Manchester United and England star Marcus Rashford is urging the PM not to axe the £20-a-week Universal Credit uplift, reports The Mirror
Rashford said: “Instead of removing vital support, we should be focusing on developing a long-term roadmap out of this child hunger pandemic.”
Campaigner Marcus, 23, who last year forced PM Boris Johnson into a U-turn on free school meals, added: “On October 6, millions lose a lifeline. It’s a move that Child Poverty Action Group says will raise child poverty to one in three.”
Almost eight in 10 on UC will find it harder to feed their kids when £80 a month worse off under the cut, a poll by The Food Foundation charity found.
Anna Taylor of the Food Foundation added: “We’re in danger of pushing the poorest to breaking point. Many won’t be able to put food on the table.”
The Food Foundation charity has teamed up with Marcus to urge people to write to MPs.
Visit Marcus’s campaign at endchildfoodpoverty.org/write-now and follow the steps to write to your local MP
Triple budget blow
A “triple-whammy” of incoming budget pressures over the next six months could leave low income families more than £1,000 worse off annually, according to a think tank.
The Resolution Foundation said inflation, rising energy bills, the looming health and social care tax and next month’s proposed Universal Credit cut could leave households worse off even after increases in the minimum wage have been accounted for.
With inflation and soaring energy prices a global phenomenon as a result of emerging from the coronavirus pandemic – and therefore being beyond the Government’s control – the foundation is urging ministers to take action where they can by keeping the UC uplift in place for 4.4 million households.
Karl Handscomb, a senior economist at the Resolution Foundation, said upholding the weekly bonus would “go a long way towards easing the coming cost-of-living squeeze”.
The Treasury provided the additional £20 per week to benefit recipients at the outset of the pandemic, but Chancellor Rishi Sunak has so far been adamant it must end by October.
The uplift was meant to last a year but was extended by six months in the March Budget.
In their financial analysis, the independent think tank researchers said they took into account the consumer prices index (CPI) hitting 4% – the highest in a decade – over the winter, increased energy bills with the 12% increase in the energy price cap from October 1 and a further projected 19% rise in six months, the cut to UC from October 6 and the 1.25% health and social levy being due from next April.
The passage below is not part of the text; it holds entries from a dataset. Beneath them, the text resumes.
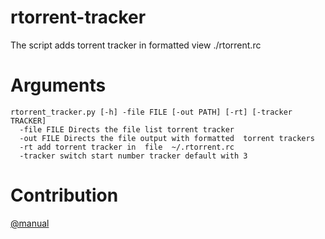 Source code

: # rtorrent-tracker
The script adds torrent tracker in formatted view ./rtorrent.rc 
# Arguments
```
rtorrent_tracker.py [-h] -file FILE [-out PATH] [-rt] [-tracker TRACKER]
  -file FILE Directs the file list torrent tracker
  -out FILE Directs the file output with formatted  torrent trackers
  -rt add torrent tracker in  file  ~/.rtorrent.rc
  -tracker switch start number tracker default with 3
 ```
# Contribution

[@manual](https://buildmedia.readthedocs.org/media/pdf/rtorrent-docs/latest/rtorrent-docs.pdf)

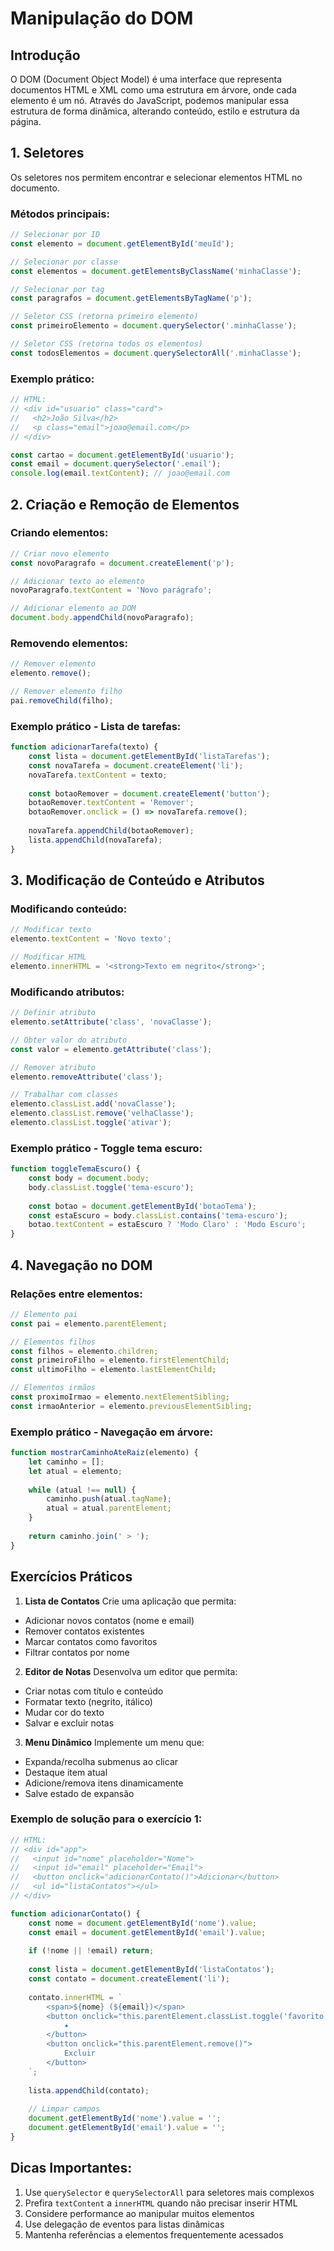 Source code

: # Manipulação do DOM

## Introdução
O DOM (Document Object Model) é uma interface que representa documentos HTML e XML como uma estrutura em árvore, onde cada elemento é um nó. Através do JavaScript, podemos manipular essa estrutura de forma dinâmica, alterando conteúdo, estilo e estrutura da página.

## 1. Seletores
Os seletores nos permitem encontrar e selecionar elementos HTML no documento.

### Métodos principais:
```javascript
// Selecionar por ID
const elemento = document.getElementById('meuId');

// Selecionar por classe
const elementos = document.getElementsByClassName('minhaClasse');

// Selecionar por tag
const paragrafos = document.getElementsByTagName('p');

// Seletor CSS (retorna primeiro elemento)
const primeiroElemento = document.querySelector('.minhaClasse');

// Seletor CSS (retorna todos os elementos)
const todosElementos = document.querySelectorAll('.minhaClasse');
```

### Exemplo prático:
```javascript
// HTML:
// <div id="usuario" class="card">
//   <h2>João Silva</h2>
//   <p class="email">joao@email.com</p>
// </div>

const cartao = document.getElementById('usuario');
const email = document.querySelector('.email');
console.log(email.textContent); // joao@email.com
```

## 2. Criação e Remoção de Elementos

### Criando elementos:
```javascript
// Criar novo elemento
const novoParagrafo = document.createElement('p');

// Adicionar texto ao elemento
novoParagrafo.textContent = 'Novo parágrafo';

// Adicionar elemento ao DOM
document.body.appendChild(novoParagrafo);
```

### Removendo elementos:
```javascript
// Remover elemento
elemento.remove();

// Remover elemento filho
pai.removeChild(filho);
```

### Exemplo prático - Lista de tarefas:
```javascript
function adicionarTarefa(texto) {
    const lista = document.getElementById('listaTarefas');
    const novaTarefa = document.createElement('li');
    novaTarefa.textContent = texto;
    
    const botaoRemover = document.createElement('button');
    botaoRemover.textContent = 'Remover';
    botaoRemover.onclick = () => novaTarefa.remove();
    
    novaTarefa.appendChild(botaoRemover);
    lista.appendChild(novaTarefa);
}
```

## 3. Modificação de Conteúdo e Atributos

### Modificando conteúdo:
```javascript
// Modificar texto
elemento.textContent = 'Novo texto';

// Modificar HTML
elemento.innerHTML = '<strong>Texto em negrito</strong>';
```

### Modificando atributos:
```javascript
// Definir atributo
elemento.setAttribute('class', 'novaClasse');

// Obter valor do atributo
const valor = elemento.getAttribute('class');

// Remover atributo
elemento.removeAttribute('class');

// Trabalhar com classes
elemento.classList.add('novaClasse');
elemento.classList.remove('velhaClasse');
elemento.classList.toggle('ativar');
```

### Exemplo prático - Toggle tema escuro:
```javascript
function toggleTemaEscuro() {
    const body = document.body;
    body.classList.toggle('tema-escuro');
    
    const botao = document.getElementById('botaoTema');
    const estaEscuro = body.classList.contains('tema-escuro');
    botao.textContent = estaEscuro ? 'Modo Claro' : 'Modo Escuro';
}
```

## 4. Navegação no DOM

### Relações entre elementos:
```javascript
// Elemento pai
const pai = elemento.parentElement;

// Elementos filhos
const filhos = elemento.children;
const primeiroFilho = elemento.firstElementChild;
const ultimoFilho = elemento.lastElementChild;

// Elementos irmãos
const proximoIrmao = elemento.nextElementSibling;
const irmaoAnterior = elemento.previousElementSibling;
```

### Exemplo prático - Navegação em árvore:
```javascript
function mostrarCaminhoAteRaiz(elemento) {
    let caminho = [];
    let atual = elemento;
    
    while (atual !== null) {
        caminho.push(atual.tagName);
        atual = atual.parentElement;
    }
    
    return caminho.join(' > ');
}
```

## Exercícios Práticos

1. **Lista de Contatos**
Crie uma aplicação que permita:
- Adicionar novos contatos (nome e email)
- Remover contatos existentes
- Marcar contatos como favoritos
- Filtrar contatos por nome

2. **Editor de Notas**
Desenvolva um editor que permita:
- Criar notas com título e conteúdo
- Formatar texto (negrito, itálico)
- Mudar cor do texto
- Salvar e excluir notas

3. **Menu Dinâmico**
Implemente um menu que:
- Expanda/recolha submenus ao clicar
- Destaque item atual
- Adicione/remova itens dinamicamente
- Salve estado de expansão

### Exemplo de solução para o exercício 1:
```javascript
// HTML:
// <div id="app">
//   <input id="nome" placeholder="Nome">
//   <input id="email" placeholder="Email">
//   <button onclick="adicionarContato()">Adicionar</button>
//   <ul id="listaContatos"></ul>
// </div>

function adicionarContato() {
    const nome = document.getElementById('nome').value;
    const email = document.getElementById('email').value;
    
    if (!nome || !email) return;
    
    const lista = document.getElementById('listaContatos');
    const contato = document.createElement('li');
    
    contato.innerHTML = `
        <span>${nome} (${email})</span>
        <button onclick="this.parentElement.classList.toggle('favorito')">
            ★
        </button>
        <button onclick="this.parentElement.remove()">
            Excluir
        </button>
    `;
    
    lista.appendChild(contato);
    
    // Limpar campos
    document.getElementById('nome').value = '';
    document.getElementById('email').value = '';
}
```

## Dicas Importantes:
1. Use `querySelector` e `querySelectorAll` para seletores mais complexos
2. Prefira `textContent` a `innerHTML` quando não precisar inserir HTML
3. Considere performance ao manipular muitos elementos
4. Use delegação de eventos para listas dinâmicas
5. Mantenha referências a elementos frequentemente acessados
The energy price cap increase means bills are set to rise by £139 a year to £1,277 for a typical gas and electricity customer from next month.
The foundation said that even with a 37p increase in the national living wage from next April, and the highest benefits uprating since 2012 in the same month as a result of inflation being forecast to hit 2.7%, a typical low-income household was still likely to feel the pinch, with families with children the worst off.
A couple with two children, where the parents are both working full-time and earning the minimum wage and slightly above that rate, would be £23 a week worse off over the next six months, with the £3 per week boost from the national living wage dwarfed by rising energy bills and the cut to UC, according to the organisation.